A tie vs. Mexico could also clinch a U.S. berth in the 2006 World Cup, but only if the other two CONCACAF qualifying matches on September 3 (Panama vs. Costa Rica and Trinidad & Tobago vs. Guatemala) result in ties, or T&T and Guatemala tie and Costa Rica loses.
Mexico defeated Costa Rica, 2-0, at home on August 17 to maintain the top spot in the final round of qualifying with 16 points (5-0-1), while the U.S sits in second place with 15 points (5-1-0). In the other CONCACAF match last night, Guatemala beat Panama at home, 2-1. Costa Rica and Guatemala are tied for third with seven points each, with Trinidad & Tobago in fifth with four points and Panama sixth with two points.
The CONCACAF Final Round Qualifying tournament is a 10-game round-robin format tournament that began on Feb. 9 and runs through Oct. 12, 2005, with the top three teams automatically advancing to the 2006 FIFA World Cup in Germany. The fourth-place team will compete in a two-game playoff to be held Nov. 12/13 and Nov. 16 against the fifth-place finisher in Asian qualifying.
Tickets for the U.S. vs. Mexico World Cup qualifier in Columbus sold out minutes after they went on sale to the general public on August 2. Anticipating the biggest international soccer event in Crew Stadium since the U.S. faced Mexico on Feb. 28, 2001, fans snapped up tickets during a week-long presale for select members of the U.S. Soccer community, including registered ussoccerfan.com members and Crew season ticket holders. The remaining tickets sold out in 20 minutes.
The Crew Stadium match will be the fifth World Cup qualifier hosted by the six-year old venue. The U.S. has a 2-0-2 record in qualifying and a 3-0-3 all-time record there. In 2004, the U.S. defeated Grenada on June 13 by a 3-0 score in a second-round qualifying match, before tying Jamaica, 1-1, in the final match of the semifinal round on Nov. 17. The U.S. matches at Crew Stadium also include the 2-0 victory over Mexico in the last U.S. final-round qualifier vs. the Tricolores at home. In that match on Feb. 28, 2001, Josh Wolff and Earnie Stewart scored for the U.S. before a sold-out crowd of 24,624 fans who braved freezing temperatures.

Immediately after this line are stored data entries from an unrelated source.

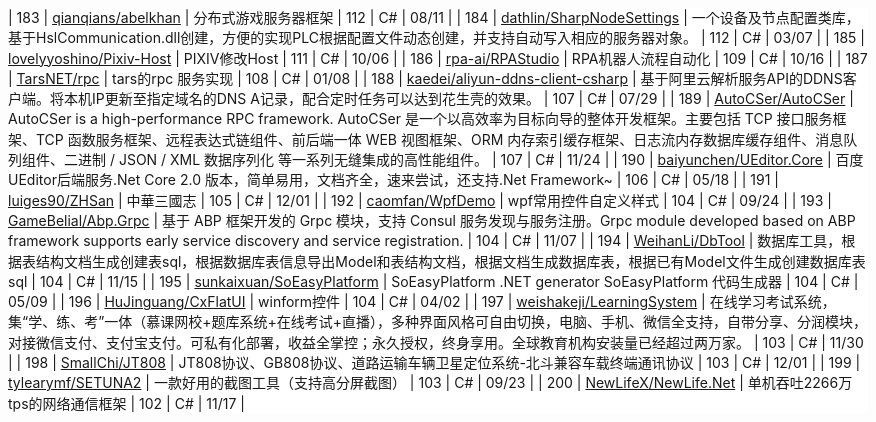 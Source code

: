 | 183  | [qianqians/abelkhan](https://github.com/qianqians/abelkhan)  | 分布式游戏服务器框架                                         | 112   | C#       | 08/11   |
| 184  | [dathlin/SharpNodeSettings](https://github.com/dathlin/SharpNodeSettings) | 一个设备及节点配置类库，基于HslCommunication.dll创建，方便的实现PLC根据配置文件动态创建，并支持自动写入相应的服务器对象。 | 112   | C#       | 03/07   |
| 185  | [lovelyyoshino/Pixiv-Host](https://github.com/lovelyyoshino/Pixiv-Host) | PIXIV修改Host                                                | 111   | C#       | 10/06   |
| 186  | [rpa-ai/RPAStudio](https://github.com/rpa-ai/RPAStudio)      | RPA机器人流程自动化                                          | 109   | C#       | 10/16   |
| 187  | [TarsNET/rpc](https://github.com/TarsNET/rpc)                | tars的rpc 服务实现                                           | 108   | C#       | 01/08   |
| 188  | [kaedei/aliyun-ddns-client-csharp](https://github.com/kaedei/aliyun-ddns-client-csharp) | 基于阿里云解析服务API的DDNS客户端。将本机IP更新至指定域名的DNS A记录，配合定时任务可以达到花生壳的效果。 | 107   | C#       | 07/29   |
| 189  | [AutoCSer/AutoCSer](https://github.com/AutoCSer/AutoCSer)    | AutoCSer is a high-performance RPC framework. AutoCSer 是一个以高效率为目标向导的整体开发框架。主要包括 TCP 接口服务框架、TCP 函数服务框架、远程表达式链组件、前后端一体 WEB 视图框架、ORM 内存索引缓存框架、日志流内存数据库缓存组件、消息队列组件、二进制 / JSON / XML 数据序列化 等一系列无缝集成的高性能组件。 | 107   | C#       | 11/24   |
| 190  | [baiyunchen/UEditor.Core](https://github.com/baiyunchen/UEditor.Core) | 百度UEditor后端服务.Net Core 2.0 版本，简单易用，文档齐全，速来尝试，还支持.Net Framework~ | 106   | C#       | 05/18   |
| 191  | [luiges90/ZHSan](https://github.com/luiges90/ZHSan)          | 中華三國志                                                   | 105   | C#       | 12/01   |
| 192  | [caomfan/WpfDemo](https://github.com/caomfan/WpfDemo)        | wpf常用控件自定义样式                                        | 104   | C#       | 09/24   |
| 193  | [GameBelial/Abp.Grpc](https://github.com/GameBelial/Abp.Grpc) | 基于 ABP 框架开发的 Grpc 模块，支持 Consul 服务发现与服务注册。Grpc module developed based on ABP framework supports early service discovery and service registration. | 104   | C#       | 11/07   |
| 194  | [WeihanLi/DbTool](https://github.com/WeihanLi/DbTool)        | 数据库工具，根据表结构文档生成创建表sql，根据数据库表信息导出Model和表结构文档，根据文档生成数据库表，根据已有Model文件生成创建数据库表sql | 104   | C#       | 11/15   |
| 195  | [sunkaixuan/SoEasyPlatform](https://github.com/sunkaixuan/SoEasyPlatform) | SoEasyPlatform .NET generator SoEasyPlatform 代码生成器      | 104   | C#       | 05/09   |
| 196  | [HuJinguang/CxFlatUI](https://github.com/HuJinguang/CxFlatUI) | winform控件                                                  | 104   | C#       | 04/02   |
| 197  | [weishakeji/LearningSystem](https://github.com/weishakeji/LearningSystem) | 在线学习考试系统，集“学、练、考”一体（慕课网校+题库系统+在线考试+直播），多种界面风格可自由切换，电脑、手机、微信全支持，自带分享、分润模块，对接微信支付、支付宝支付。可私有化部署，收益全掌控；永久授权，终身享用。全球教育机构安装量已经超过两万家。 | 103   | C#       | 11/30   |
| 198  | [SmallChi/JT808](https://github.com/SmallChi/JT808)          | JT808协议、GB808协议、道路运输车辆卫星定位系统-北斗兼容车载终端通讯协议 | 103   | C#       | 12/01   |
| 199  | [tylearymf/SETUNA2](https://github.com/tylearymf/SETUNA2)    | 一款好用的截图工具（支持高分屏截图）                         | 103   | C#       | 09/23   |
| 200  | [NewLifeX/NewLife.Net](https://github.com/NewLifeX/NewLife.Net) | 单机吞吐2266万tps的网络通信框架                              | 102   | C#       | 11/17   |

The U.S. has just 11 wins in 50 matches against Mexico in a series that dates to 1934, but the U.S. has a 9-6-8 advantage in home matches since 1957. In the last nine meetings, the U.S. has won six games by shutout and tied another meeting, 0-0, in 2003. Additionally, since the rivalry between these two teams began in earnest in 1990, the sides have played 23 times, with the U.S. holding a 9-7-7 advantage. The last two U.S. losses were in Mexico City in final-round qualifying for the FIFA World Cup, including a 2-1 defeat on March 27 of this year.
Under U.S. Manager Bruce Arena, the U.S. has a 6-4-1 record vs. their border rivals including a 13-6 advantage in goal differential. The biggest of those six wins was a 2-0 victory for the U.S. on June 17, 2002, that sent Mexico home from Korea while the U.S. advanced to the quarterfinals of the 2002 World Cup. In World Cup qualifying, the U.S. has a 3-14-5 record vs. Mexico.